Sunday, 17 January 2010
Review: Blue Light - Gary Paulsen
Published: 1998, Macmillan Children’s Books
Acquired: Myself - Ottakers, Yeovil
I frst read Blue Light (known as The Transall Saga in the US) shortly after the new millenium (I wasn’t aware of this fact until I opened the front cover to find a Pokemon sticker (circa 2001) blinking happily back at me) but recently cracked open the spine one more time, to see if it was as good as I remembered it to be. The short answer? Yes and no.
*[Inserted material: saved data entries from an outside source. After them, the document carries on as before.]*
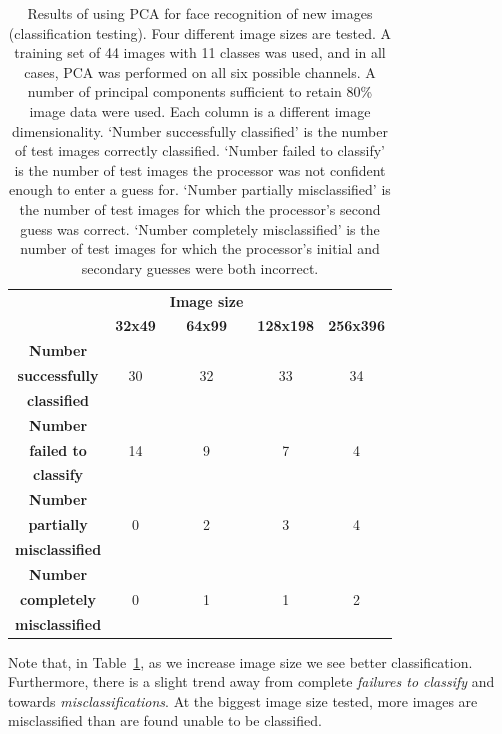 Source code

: \begin{table}[h!]
  \centering
  \begin{tabular}{c c c c c}
    \toprule
    \textbf{ } & \textbf{} & \textbf{Image size} & \textbf{} & \textbf{}\\
    \textbf{ } & \textbf{ 32x49 } & \textbf{ 64x99 } & \textbf{128x198} & \textbf{256x396}\\
    \midrule
    \textbf{Number} & {} & {} & {} & {} \\
    \textbf{successfully} & 30 & 32 & 33 & 34\\
    \textbf{classified} & {} & {} & {} & {} \\
    \midrule
    \textbf{Number} & {} & {} & {} & {} \\
    \textbf{failed to} & 14 & 9 & 7 & 4\\
    \textbf{classify} & {} & {} & {} & {} \\
    \midrule
    \textbf{Number} & {} & {} & {} & {} \\
    \textbf{partially} & 0 & 2 & 3 & 4\\
    \textbf{misclassified} & {} & {} & {} & {} \\
    \midrule
    \textbf{Number} & {} & {} & {} & {} \\
    \textbf{completely} & 0 & 1 & 1 & 2\\
    \textbf{misclassified} & {} & {} & {} & {} \\
    \bottomrule
  \end{tabular}
  \caption[Results of classification testing for different-sized images]{Results of using PCA for face recognition of new images (classification testing). Four different image sizes are tested. A training set of 44 images with 11 classes was used, and in all cases, PCA was performed on all six possible channels. A number of principal components sufficient to retain 80\% image data were used. Each column is a different image dimensionality. `Number successfully classified' is the number of test images correctly classified. `Number failed to classify' is the number of test images the processor was not confident enough to enter a guess for. `Number partially misclassified' is the number of test images for which the processor's second guess was correct. `Number completely misclassified' is the number of test images for which the processor's initial and secondary guesses were both incorrect.}
  \label{tbl:face-rec-3}
\end{table}

Note that, in Table~\ref{tbl:face-rec-3}, as we increase image size we see better classification. Furthermore, there is a slight trend away from complete \emph{failures to classify} and towards \emph{misclassifications}. At the biggest image size tested, more images are misclassified than are found unable to be classified.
I have nothing but fond memories of this novel and the faded yellow pages are testament to the many happy afternoons I spent thumbing through it. It’s the only Gary Paulsen novel I’ve read but he’s a writer I’ve always wanted to read more of. I’m definitely going to look into reading more of his books for my YA Reading Challenge this year.
But I digress. Back to the story. Our protagonist, Mark, is a thirteen year old survival and wilderness enthusiast, who is hiking through the challenging Magruder Missile mountain range. Suddenly he’s struck by a beam of blue light, which takes him away from his comfortable teenage life and leaves him in the middle of a dense jungle, on what appears to be another planet.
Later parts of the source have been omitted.